Finland’s Minister of Transport and Communications, Anne Berner, reportedly brought up the possible Arctic data link in a Tuesday meeting in Moscow with Russia’s Minister of Communication, Nikolai Nikiforov. Finland’s government said the two discussed how both nations might benefit from such a fiber-optic data cable across the top of the world.
“Our aim in Finland is to provide the best possible operating environment for the development of digital services and business opportunities and to actively engage in international cooperation. One example of this is cooperation between Finland and Russia in intelligent transport systems and services,” Berner was quoted as saying.
The Norway-based Barents Observer said the meeting was a follow up to data cable talks between Russian PM Dmitri Medvedev and Finland PM Juha Sipilä in Oulu, northern Finland, last December.
A report written by Finland’s former President Paavo Lipponen says key countries in the project are Finland, Norway, Russia, Japan and China.
“The submarine section of the cable would be a connection of around 10,500 km from Japan and China to Kirkenes in Norway and the Kola Peninsula in Russia,” the report said. From Kirkenes, the fiber cable will cross into Finnish Lapland and further south to central Europe.
Kirkenes as Arctic gateway?
Asia Times has previously reported that Finland is in the fore of Scandinavian efforts to create economic links with China’s Belt and Road project and Russian energy facilities along the Northern Sea Route.
A group of Finnish academics and business leaders have proposed building a US$3.4 billion “Arctic Corridor” railway that would connect Northern Europe with Russia, China and Arctic Ocean deep-water ports.
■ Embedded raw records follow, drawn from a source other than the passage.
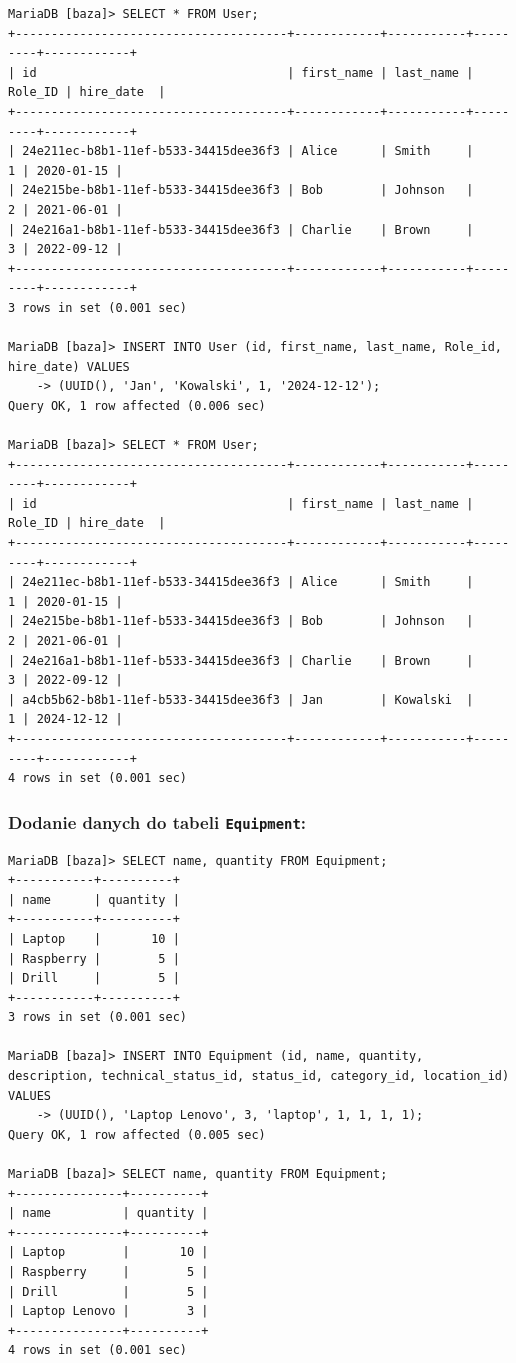 \documentclass{article}
\begin{document}
\begin{verbatim}
MariaDB [baza]> SELECT * FROM User;
+--------------------------------------+------------+-----------+---------+------------+
| id                                   | first_name | last_name | Role_ID | hire_date  |
+--------------------------------------+------------+-----------+---------+------------+
| 24e211ec-b8b1-11ef-b533-34415dee36f3 | Alice      | Smith     |       1 | 2020-01-15 |
| 24e215be-b8b1-11ef-b533-34415dee36f3 | Bob        | Johnson   |       2 | 2021-06-01 |
| 24e216a1-b8b1-11ef-b533-34415dee36f3 | Charlie    | Brown     |       3 | 2022-09-12 |
+--------------------------------------+------------+-----------+---------+------------+
3 rows in set (0.001 sec)

MariaDB [baza]> INSERT INTO User (id, first_name, last_name, Role_id, hire_date) VALUES
    -> (UUID(), 'Jan', 'Kowalski', 1, '2024-12-12');
Query OK, 1 row affected (0.006 sec)

MariaDB [baza]> SELECT * FROM User;
+--------------------------------------+------------+-----------+---------+------------+
| id                                   | first_name | last_name | Role_ID | hire_date  |
+--------------------------------------+------------+-----------+---------+------------+
| 24e211ec-b8b1-11ef-b533-34415dee36f3 | Alice      | Smith     |       1 | 2020-01-15 |
| 24e215be-b8b1-11ef-b533-34415dee36f3 | Bob        | Johnson   |       2 | 2021-06-01 |
| 24e216a1-b8b1-11ef-b533-34415dee36f3 | Charlie    | Brown     |       3 | 2022-09-12 |
| a4cb5b62-b8b1-11ef-b533-34415dee36f3 | Jan        | Kowalski  |       1 | 2024-12-12 |
+--------------------------------------+------------+-----------+---------+------------+
4 rows in set (0.001 sec)
\end{verbatim}

\subsubsection*{Dodanie danych do tabeli \texttt{Equipment}:}

\begin{verbatim}
MariaDB [baza]> SELECT name, quantity FROM Equipment;
+-----------+----------+
| name      | quantity |
+-----------+----------+
| Laptop    |       10 |
| Raspberry |        5 |
| Drill     |        5 |
+-----------+----------+
3 rows in set (0.001 sec)

MariaDB [baza]> INSERT INTO Equipment (id, name, quantity, description, technical_status_id, status_id, category_id, location_id) VALUES
    -> (UUID(), 'Laptop Lenovo', 3, 'laptop', 1, 1, 1, 1);
Query OK, 1 row affected (0.005 sec)

MariaDB [baza]> SELECT name, quantity FROM Equipment;
+---------------+----------+
| name          | quantity |
+---------------+----------+
| Laptop        |       10 |
| Raspberry     |        5 |
| Drill         |        5 |
| Laptop Lenovo |        3 |
+---------------+----------+
4 rows in set (0.001 sec)
\end{verbatim}
\end{document}
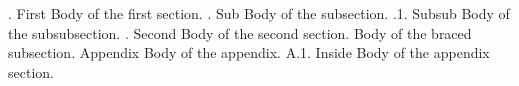 
\document
{}. First\endhead
Body of the first section.
. Sub\endsubhead
Body of the subsection.
.1. Subsub\endsubsubhead
Body of the subsubsection.
. Second\endhead
Body of the second section.
Body of the braced subsection.
\specialhead Appendix\endspecialhead
Body of the appendix.
\head A.1. Inside\endhead
Body of the appendix section.
\enddocument
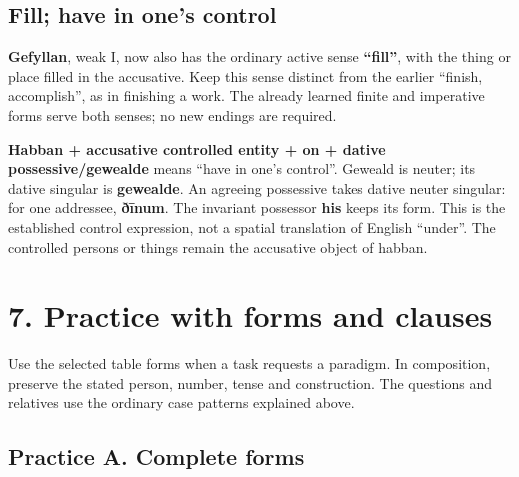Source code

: \subsection*{Fill; have in one’s control}

\textbf{Gefyllan}, weak I, now also has the ordinary active sense \textbf{“fill”}, with the thing or place filled in the accusative. Keep this sense distinct from the earlier “finish, accomplish”, as in finishing a work. The already learned finite and imperative forms serve both senses; no new endings are required.

\textbf{Habban + accusative controlled entity + on + dative possessive/\allowbreak{}gewealde} means “have in one’s control”. Geweald is neuter; its dative singular is \textbf{gewealde}. An agreeing possessive takes dative neuter singular: for one addressee, \textbf{ðīnum}. The invariant possessor \textbf{his} keeps its form. This is the established control expression, not a spatial translation of English “under”. The controlled persons or things remain the accusative object of habban.

\section*{7. Practice with forms and clauses}

Use the selected table forms when a task requests a paradigm. In composition, preserve the stated person, number, tense and construction. The questions and relatives use the ordinary case patterns explained above.

\subsection*{Practice A. Complete forms}

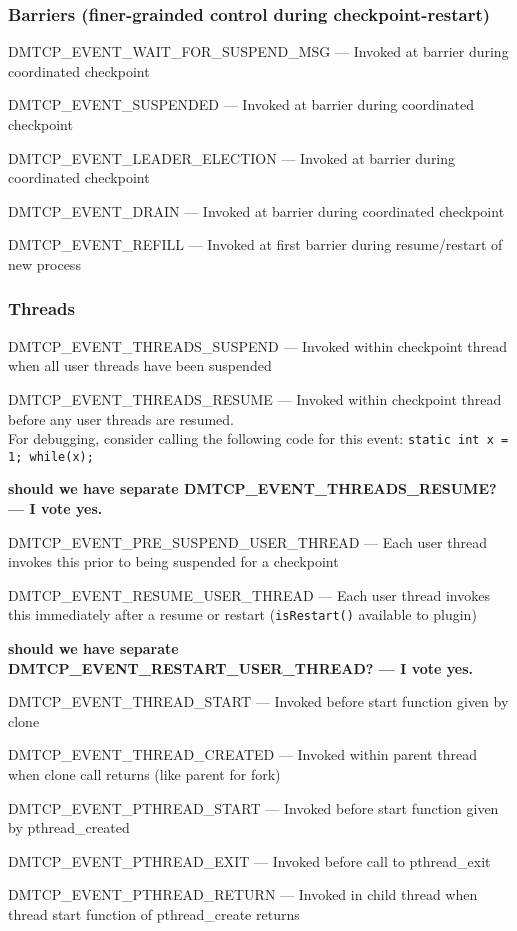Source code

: \documentclass{article}
\begin{document}
\subsubsection*{Barriers (finer-grainded control during checkpoint-restart)}
\begin{list}{}{\leftmargin=3em \itemindent=-2em}
\item
  DMTCP\_EVENT\_WAIT\_FOR\_SUSPEND\_MSG --- Invoked at barrier during
coordinated checkpoint
\item
  DMTCP\_EVENT\_SUSPENDED --- Invoked at barrier during coordinated checkpoint
\item
  DMTCP\_EVENT\_LEADER\_ELECTION --- Invoked at barrier during coordinated checkpoint
\item
  DMTCP\_EVENT\_DRAIN --- Invoked at barrier during coordinated checkpoint
\item
  DMTCP\_EVENT\_REFILL --- Invoked at first barrier during resume/restart of new process
\end{list}

\subsubsection*{Threads}
\begin{list}{}{\leftmargin=3em \itemindent=-2em}
\item
  DMTCP\_EVENT\_THREADS\_SUSPEND --- Invoked within checkpoint thread
	when all user threads have been suspended
\item
  DMTCP\_EVENT\_THREADS\_RESUME --- Invoked within checkpoint thread before
	any user threads are resumed. \\
	For debugging, consider calling the following code for this
        event:  {\tt static int x = 1; while(x);}
\item
  {\bf should we have separate DMTCP\_EVENT\_THREADS\_RESUME?  --- I vote yes.}
\item
  DMTCP\_EVENT\_PRE\_SUSPEND\_USER\_THREAD --- Each user thread invokes this prior
	to being suspended for a checkpoint
\item
  DMTCP\_EVENT\_RESUME\_USER\_THREAD --- Each user thread invokes this immediately
	after a resume or restart ({\tt isRestart()} available to plugin)
\item
  {\bf should we have separate DMTCP\_EVENT\_RESTART\_USER\_THREAD?  --- I vote yes.}
\item
  DMTCP\_EVENT\_THREAD\_START --- Invoked before start function given by clone
\item
  DMTCP\_EVENT\_THREAD\_CREATED --- Invoked within parent thread when clone call returns  (like parent for fork)
\item
  DMTCP\_EVENT\_PTHREAD\_START --- Invoked before start function given by pthread\_created
\item
  DMTCP\_EVENT\_PTHREAD\_EXIT --- Invoked before call to pthread\_exit
\item
  DMTCP\_EVENT\_PTHREAD\_RETURN --- Invoked in child thread when thread start function of pthread\_create returns
\item
\end{list}
\end{document}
It would connect the city of Rovaniemi in northern Finland with the Norwegian port of Kirkenes on the Barents Sea.
Ships could move goods from China as well as oil and gas from Arctic fields in Russia westward along the Northern Sea Route to Kirkenes. Cargos would be offloaded to the railway and sent southward through rail connections to Scandinavia, Helsinki, the Baltic states and the rest of Europe.